'''
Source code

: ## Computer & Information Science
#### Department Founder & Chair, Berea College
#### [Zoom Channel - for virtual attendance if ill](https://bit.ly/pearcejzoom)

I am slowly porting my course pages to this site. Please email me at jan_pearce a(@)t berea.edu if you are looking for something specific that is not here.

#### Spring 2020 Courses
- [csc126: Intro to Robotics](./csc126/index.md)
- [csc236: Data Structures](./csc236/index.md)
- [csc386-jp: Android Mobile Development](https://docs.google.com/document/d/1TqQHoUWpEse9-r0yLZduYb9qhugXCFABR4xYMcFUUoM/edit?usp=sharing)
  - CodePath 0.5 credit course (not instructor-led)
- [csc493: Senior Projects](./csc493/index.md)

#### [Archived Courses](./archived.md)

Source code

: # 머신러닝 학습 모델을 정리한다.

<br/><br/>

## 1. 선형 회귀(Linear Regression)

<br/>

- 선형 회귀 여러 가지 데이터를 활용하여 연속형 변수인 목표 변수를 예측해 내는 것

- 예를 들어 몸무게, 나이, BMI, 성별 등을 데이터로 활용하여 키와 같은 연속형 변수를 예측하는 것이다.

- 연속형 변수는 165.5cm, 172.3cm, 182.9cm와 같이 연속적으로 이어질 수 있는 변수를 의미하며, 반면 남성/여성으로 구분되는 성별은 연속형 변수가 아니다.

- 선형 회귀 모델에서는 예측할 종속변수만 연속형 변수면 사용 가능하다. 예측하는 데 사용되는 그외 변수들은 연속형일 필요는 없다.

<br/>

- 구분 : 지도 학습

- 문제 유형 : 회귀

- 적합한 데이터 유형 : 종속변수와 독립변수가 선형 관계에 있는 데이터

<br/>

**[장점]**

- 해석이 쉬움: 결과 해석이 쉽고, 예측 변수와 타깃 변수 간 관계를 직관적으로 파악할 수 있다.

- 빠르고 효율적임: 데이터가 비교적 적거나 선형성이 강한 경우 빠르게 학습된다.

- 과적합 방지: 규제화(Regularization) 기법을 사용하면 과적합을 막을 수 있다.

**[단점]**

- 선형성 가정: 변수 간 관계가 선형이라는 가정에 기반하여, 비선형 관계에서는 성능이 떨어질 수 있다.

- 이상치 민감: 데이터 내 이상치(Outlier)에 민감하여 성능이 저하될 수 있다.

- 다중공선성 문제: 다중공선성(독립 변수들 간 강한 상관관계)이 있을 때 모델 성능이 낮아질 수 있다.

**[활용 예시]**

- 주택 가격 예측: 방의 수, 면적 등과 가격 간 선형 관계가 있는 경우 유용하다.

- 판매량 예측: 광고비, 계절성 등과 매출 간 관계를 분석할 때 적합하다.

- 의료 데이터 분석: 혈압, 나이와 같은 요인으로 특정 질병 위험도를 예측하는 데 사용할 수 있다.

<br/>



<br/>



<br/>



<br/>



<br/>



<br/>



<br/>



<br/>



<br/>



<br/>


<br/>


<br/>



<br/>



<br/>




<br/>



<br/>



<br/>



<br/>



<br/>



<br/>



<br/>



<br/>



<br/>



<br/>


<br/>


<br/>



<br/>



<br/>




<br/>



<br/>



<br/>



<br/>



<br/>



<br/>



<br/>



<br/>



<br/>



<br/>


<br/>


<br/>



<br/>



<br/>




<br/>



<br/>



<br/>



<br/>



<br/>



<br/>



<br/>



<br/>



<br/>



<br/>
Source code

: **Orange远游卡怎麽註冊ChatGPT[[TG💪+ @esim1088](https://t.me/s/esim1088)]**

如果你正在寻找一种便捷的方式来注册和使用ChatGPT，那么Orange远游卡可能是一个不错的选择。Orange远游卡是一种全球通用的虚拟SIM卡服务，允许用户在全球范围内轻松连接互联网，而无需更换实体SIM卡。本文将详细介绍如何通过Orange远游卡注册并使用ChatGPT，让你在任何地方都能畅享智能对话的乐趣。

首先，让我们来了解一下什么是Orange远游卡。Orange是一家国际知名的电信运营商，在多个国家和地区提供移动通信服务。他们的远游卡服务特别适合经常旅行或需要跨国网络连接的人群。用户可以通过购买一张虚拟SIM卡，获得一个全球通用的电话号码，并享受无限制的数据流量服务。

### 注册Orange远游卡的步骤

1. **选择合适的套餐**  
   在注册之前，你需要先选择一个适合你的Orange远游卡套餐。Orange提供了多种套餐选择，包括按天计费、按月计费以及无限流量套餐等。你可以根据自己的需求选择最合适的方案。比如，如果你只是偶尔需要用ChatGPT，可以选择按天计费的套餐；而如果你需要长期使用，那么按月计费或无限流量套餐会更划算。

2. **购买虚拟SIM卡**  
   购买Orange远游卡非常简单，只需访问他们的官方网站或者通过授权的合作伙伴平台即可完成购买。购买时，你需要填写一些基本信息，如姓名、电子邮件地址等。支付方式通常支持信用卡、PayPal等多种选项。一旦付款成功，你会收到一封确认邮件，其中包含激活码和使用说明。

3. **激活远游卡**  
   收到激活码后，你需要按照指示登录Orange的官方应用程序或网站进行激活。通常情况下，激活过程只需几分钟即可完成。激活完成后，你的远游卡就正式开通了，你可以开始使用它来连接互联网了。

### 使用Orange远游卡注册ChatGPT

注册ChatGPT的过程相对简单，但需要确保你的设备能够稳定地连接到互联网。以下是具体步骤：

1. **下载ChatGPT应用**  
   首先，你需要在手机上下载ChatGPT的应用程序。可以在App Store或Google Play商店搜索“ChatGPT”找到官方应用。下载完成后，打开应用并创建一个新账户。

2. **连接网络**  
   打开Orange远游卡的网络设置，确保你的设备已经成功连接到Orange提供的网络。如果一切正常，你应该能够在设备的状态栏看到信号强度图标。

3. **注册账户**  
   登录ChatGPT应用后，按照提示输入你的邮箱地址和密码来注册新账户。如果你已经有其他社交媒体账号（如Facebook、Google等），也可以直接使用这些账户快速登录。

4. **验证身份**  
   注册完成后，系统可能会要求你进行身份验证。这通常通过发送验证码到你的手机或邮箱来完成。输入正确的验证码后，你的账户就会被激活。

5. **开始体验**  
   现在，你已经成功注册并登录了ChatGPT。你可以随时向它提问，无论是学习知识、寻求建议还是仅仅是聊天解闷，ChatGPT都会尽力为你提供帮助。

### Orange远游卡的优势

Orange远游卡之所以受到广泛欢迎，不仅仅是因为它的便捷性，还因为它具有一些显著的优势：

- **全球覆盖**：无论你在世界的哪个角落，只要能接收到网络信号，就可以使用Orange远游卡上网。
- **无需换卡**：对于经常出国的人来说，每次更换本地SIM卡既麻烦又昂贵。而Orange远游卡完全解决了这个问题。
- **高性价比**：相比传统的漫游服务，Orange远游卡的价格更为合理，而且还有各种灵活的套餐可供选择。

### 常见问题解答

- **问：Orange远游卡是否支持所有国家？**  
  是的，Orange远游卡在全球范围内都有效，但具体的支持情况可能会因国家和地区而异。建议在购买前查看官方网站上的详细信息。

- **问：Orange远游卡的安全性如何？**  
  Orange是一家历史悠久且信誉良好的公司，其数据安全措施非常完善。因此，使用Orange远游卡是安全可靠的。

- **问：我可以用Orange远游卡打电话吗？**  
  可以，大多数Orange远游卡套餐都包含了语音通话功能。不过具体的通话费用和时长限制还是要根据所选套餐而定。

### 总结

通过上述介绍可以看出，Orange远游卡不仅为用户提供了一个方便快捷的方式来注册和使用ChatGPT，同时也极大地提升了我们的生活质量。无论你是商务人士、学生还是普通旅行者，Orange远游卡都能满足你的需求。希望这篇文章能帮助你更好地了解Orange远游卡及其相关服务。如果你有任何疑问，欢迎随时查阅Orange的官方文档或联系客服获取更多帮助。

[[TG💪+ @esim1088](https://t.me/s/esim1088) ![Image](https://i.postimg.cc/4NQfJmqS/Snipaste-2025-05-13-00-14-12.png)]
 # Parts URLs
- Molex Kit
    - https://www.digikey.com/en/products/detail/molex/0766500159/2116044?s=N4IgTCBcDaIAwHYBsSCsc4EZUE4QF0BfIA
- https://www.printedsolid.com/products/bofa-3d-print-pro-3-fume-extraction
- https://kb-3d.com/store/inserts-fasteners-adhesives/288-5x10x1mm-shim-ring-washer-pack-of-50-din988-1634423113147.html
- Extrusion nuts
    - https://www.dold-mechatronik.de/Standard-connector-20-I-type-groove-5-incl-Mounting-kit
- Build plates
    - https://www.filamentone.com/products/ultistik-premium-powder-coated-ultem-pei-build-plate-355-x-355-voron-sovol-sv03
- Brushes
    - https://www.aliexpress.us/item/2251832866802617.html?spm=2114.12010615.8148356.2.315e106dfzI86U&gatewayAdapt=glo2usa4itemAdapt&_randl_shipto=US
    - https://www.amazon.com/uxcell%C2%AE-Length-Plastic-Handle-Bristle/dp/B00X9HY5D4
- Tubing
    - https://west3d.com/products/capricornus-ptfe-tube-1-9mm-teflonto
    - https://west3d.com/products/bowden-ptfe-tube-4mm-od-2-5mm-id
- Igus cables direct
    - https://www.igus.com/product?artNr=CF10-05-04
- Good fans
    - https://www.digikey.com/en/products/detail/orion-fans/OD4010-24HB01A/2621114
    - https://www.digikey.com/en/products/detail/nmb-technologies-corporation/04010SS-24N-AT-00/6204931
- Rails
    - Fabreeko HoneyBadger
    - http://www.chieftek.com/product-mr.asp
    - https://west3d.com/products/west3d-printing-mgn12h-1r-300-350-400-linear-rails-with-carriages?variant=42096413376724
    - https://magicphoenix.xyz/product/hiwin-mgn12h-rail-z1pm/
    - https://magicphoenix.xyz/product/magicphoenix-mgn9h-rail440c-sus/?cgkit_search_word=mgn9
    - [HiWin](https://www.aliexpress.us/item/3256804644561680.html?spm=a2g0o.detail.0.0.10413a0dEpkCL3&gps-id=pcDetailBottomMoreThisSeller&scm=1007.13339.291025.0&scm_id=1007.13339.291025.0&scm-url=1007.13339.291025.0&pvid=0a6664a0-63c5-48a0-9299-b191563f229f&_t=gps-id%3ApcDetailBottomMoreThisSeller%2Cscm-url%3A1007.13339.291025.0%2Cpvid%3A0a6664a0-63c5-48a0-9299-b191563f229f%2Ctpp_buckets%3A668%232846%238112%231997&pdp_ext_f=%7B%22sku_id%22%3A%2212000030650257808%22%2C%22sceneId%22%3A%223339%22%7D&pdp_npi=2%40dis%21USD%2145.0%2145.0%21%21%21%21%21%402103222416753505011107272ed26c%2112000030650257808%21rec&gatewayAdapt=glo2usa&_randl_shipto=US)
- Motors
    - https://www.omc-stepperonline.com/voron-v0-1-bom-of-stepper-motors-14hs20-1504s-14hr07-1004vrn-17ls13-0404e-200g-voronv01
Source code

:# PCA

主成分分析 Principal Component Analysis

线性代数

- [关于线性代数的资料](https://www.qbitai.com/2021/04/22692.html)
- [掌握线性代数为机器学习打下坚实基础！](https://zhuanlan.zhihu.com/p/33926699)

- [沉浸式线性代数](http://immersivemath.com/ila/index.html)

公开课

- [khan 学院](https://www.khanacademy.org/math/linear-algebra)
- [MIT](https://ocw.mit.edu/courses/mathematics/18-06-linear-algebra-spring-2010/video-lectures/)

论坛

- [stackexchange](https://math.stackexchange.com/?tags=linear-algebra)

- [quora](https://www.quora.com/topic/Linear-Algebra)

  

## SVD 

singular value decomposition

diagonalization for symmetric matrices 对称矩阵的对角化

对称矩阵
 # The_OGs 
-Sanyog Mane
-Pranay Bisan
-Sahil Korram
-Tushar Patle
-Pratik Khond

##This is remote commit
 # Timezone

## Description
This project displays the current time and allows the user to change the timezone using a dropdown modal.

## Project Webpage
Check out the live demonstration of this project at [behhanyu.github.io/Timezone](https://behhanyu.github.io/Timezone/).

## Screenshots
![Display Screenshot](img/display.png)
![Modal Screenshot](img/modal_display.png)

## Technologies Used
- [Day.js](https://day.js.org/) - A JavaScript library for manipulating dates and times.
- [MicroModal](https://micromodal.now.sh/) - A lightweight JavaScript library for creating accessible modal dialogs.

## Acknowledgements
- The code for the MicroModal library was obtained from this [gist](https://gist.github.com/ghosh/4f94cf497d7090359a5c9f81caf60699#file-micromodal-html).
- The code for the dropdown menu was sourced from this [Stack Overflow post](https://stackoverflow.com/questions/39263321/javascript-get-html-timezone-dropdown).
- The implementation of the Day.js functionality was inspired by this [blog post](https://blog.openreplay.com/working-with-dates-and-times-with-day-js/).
'''
**Action item**
Work through the records above line by line and count those that hold the string "예측하는". Give only the result.

**Written solution**
3